Young people’s “misbehavior is more often the product of survival strategies and coping mechanisms than moral deficiency,’' the report concludes.

On a more encouraging note, however, the survey found that more than three-quarters of the 15- to 30-year-olds said their parents were their most respected ethical role models.

“It’s not critical that we have the [Michael] Milkens or [Charles] Keatings of the world setting bad examples,’' Mr. Wexler said, referring to the financiers whose illegal activities were widely reported in recent years. “It’s the examples parents set.’'

Mr. Wexler said the survey, the institute’s first, will be conducted hereafter every two years.

The organization, founded in the mid-1980’s, attracted some national attention earlier this year when it gathered together national leaders representing schools, teachers’ unions, family-support organizations, religious groups, youth-service groups, and character-education experts to agree on the kinds of core values that should be transmitted to American youths.

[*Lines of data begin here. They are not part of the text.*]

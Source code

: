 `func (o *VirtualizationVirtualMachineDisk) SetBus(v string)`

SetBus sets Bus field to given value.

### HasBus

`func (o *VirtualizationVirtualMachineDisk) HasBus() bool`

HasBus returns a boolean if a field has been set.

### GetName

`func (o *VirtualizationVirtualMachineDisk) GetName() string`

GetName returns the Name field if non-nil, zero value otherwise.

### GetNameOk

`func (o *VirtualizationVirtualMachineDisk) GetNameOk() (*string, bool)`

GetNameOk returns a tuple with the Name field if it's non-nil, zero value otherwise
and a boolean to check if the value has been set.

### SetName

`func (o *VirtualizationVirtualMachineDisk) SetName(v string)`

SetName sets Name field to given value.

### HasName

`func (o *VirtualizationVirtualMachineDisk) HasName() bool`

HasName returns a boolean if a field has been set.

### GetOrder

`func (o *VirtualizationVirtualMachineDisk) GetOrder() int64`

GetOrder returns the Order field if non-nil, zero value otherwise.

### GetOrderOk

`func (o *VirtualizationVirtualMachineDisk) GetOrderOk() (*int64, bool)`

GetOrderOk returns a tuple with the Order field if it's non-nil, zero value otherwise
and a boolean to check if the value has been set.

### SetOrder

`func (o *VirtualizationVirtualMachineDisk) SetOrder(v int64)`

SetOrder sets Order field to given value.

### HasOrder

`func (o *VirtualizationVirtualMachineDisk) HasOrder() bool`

The resulting document, known as the Aspen Declaration, identifies six such values or groups of values: respect, responsibility, trustworthiness, caring, justice and fairness, and civic virtue and citizenship. (See Education Week, Oct. 21, 1992.)

Mr. Wexler said the document has since been formally adopted by the National Association of State Boards of Education.

Copies of the new study, “Ethical Values, Attitudes, and Behaviors in American Schools--1992,’' can be obtained for $15 each, plus shipping and sales tax, from the Joseph and Edna Josephson Institue of Ethics, 310 Washington Blvd., Suite 104, Marina del Rey, Calif. 90292; (310) 306-1868.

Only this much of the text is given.